Material provided:
*** Begin section ***
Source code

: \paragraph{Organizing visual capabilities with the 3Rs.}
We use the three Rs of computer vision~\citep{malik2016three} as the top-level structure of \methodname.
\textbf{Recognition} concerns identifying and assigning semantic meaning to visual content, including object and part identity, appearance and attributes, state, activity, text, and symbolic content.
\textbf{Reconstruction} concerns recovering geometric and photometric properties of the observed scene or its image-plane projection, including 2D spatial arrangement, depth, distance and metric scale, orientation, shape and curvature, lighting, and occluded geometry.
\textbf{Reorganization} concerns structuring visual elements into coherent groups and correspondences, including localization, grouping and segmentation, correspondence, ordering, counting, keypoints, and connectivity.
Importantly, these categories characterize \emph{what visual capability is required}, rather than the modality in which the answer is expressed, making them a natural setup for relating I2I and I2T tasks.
*** End section ***
*** Begin section ***
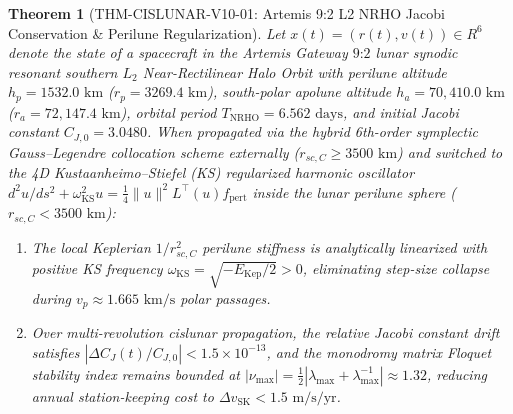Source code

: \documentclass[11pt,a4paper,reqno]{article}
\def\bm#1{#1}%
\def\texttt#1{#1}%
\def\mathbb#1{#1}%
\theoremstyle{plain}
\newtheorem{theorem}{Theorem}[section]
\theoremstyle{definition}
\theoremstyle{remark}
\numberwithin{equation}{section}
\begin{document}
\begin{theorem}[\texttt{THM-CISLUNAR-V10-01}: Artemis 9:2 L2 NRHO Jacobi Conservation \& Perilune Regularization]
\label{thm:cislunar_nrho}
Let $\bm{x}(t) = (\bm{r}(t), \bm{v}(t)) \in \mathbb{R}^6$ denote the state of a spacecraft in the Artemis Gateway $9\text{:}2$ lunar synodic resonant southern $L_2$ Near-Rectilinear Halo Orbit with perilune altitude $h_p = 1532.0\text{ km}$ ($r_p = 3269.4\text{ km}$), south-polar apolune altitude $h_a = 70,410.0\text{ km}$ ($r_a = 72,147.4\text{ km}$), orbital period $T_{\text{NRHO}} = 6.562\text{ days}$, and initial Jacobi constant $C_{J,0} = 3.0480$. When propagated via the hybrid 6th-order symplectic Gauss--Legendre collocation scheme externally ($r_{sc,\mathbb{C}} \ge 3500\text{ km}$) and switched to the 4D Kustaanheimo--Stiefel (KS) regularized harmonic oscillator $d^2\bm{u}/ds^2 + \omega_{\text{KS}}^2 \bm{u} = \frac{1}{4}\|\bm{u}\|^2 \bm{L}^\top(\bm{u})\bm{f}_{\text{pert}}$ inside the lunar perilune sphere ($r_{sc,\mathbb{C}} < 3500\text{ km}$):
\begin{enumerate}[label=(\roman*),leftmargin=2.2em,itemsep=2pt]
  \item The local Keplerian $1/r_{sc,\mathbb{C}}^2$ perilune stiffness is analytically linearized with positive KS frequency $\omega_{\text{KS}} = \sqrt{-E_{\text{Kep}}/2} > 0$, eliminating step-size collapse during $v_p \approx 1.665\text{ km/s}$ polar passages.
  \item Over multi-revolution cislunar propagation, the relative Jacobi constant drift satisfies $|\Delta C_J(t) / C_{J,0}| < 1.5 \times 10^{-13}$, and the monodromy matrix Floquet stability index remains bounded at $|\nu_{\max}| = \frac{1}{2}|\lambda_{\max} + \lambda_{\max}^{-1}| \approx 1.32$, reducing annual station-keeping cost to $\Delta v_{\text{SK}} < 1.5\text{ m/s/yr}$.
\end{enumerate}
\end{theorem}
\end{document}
*** End section ***
Work item: Look above for the line containing "We use the three" and the line containing "and symbolic content.". Transcribe both, with the lines between them, exactly.

Result of this exercise:
We use the three Rs of computer vision~\citep{malik2016three} as the top-level structure of \methodname.
\textbf{Recognition} concerns identifying and assigning semantic meaning to visual content, including object and part identity, appearance and attributes, state, activity, text, and symbolic content.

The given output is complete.